ASSIGNMENT: The line containing "### Mobile-Specific Classes" and every line after it through the end of the records: return those exactly, and nothing more.

DATA IN THIS EXERCISE:
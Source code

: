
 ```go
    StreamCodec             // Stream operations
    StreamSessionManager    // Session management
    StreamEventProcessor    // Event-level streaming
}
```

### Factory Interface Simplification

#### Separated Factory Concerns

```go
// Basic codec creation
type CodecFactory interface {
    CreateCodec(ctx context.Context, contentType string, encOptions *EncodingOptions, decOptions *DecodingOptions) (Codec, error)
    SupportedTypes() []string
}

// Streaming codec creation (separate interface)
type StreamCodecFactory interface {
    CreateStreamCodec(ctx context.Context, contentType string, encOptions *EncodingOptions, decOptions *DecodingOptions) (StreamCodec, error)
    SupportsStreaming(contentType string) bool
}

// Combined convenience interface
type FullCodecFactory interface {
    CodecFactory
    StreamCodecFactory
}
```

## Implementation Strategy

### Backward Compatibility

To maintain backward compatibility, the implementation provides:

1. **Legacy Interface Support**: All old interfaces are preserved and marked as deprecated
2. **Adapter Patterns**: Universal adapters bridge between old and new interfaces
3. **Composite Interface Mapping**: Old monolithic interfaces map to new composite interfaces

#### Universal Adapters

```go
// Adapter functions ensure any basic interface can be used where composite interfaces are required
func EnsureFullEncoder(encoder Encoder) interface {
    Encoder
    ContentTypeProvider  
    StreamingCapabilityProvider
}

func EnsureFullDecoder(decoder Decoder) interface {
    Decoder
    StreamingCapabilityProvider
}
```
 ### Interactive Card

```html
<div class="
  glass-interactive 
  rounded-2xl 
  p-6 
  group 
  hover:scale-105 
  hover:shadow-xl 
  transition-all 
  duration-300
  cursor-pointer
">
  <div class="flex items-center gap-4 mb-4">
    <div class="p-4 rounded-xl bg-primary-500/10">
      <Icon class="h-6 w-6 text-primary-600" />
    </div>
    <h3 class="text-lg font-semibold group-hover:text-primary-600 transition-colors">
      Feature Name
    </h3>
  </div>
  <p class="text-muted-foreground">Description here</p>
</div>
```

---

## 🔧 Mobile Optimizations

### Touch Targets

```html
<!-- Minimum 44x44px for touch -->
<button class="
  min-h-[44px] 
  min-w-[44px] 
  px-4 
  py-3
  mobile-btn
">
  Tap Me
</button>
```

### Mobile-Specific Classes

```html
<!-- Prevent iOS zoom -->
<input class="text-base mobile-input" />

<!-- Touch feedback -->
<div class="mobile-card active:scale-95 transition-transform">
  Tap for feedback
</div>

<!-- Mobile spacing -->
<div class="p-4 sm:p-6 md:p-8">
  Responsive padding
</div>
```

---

OUTPUT FOR THIS TASK:
### Mobile-Specific Classes

```html
<!-- Prevent iOS zoom -->
<input class="text-base mobile-input" />

<!-- Touch feedback -->
<div class="mobile-card active:scale-95 transition-transform">
  Tap for feedback
</div>

<!-- Mobile spacing -->
<div class="p-4 sm:p-6 md:p-8">
  Responsive padding
</div>
```

---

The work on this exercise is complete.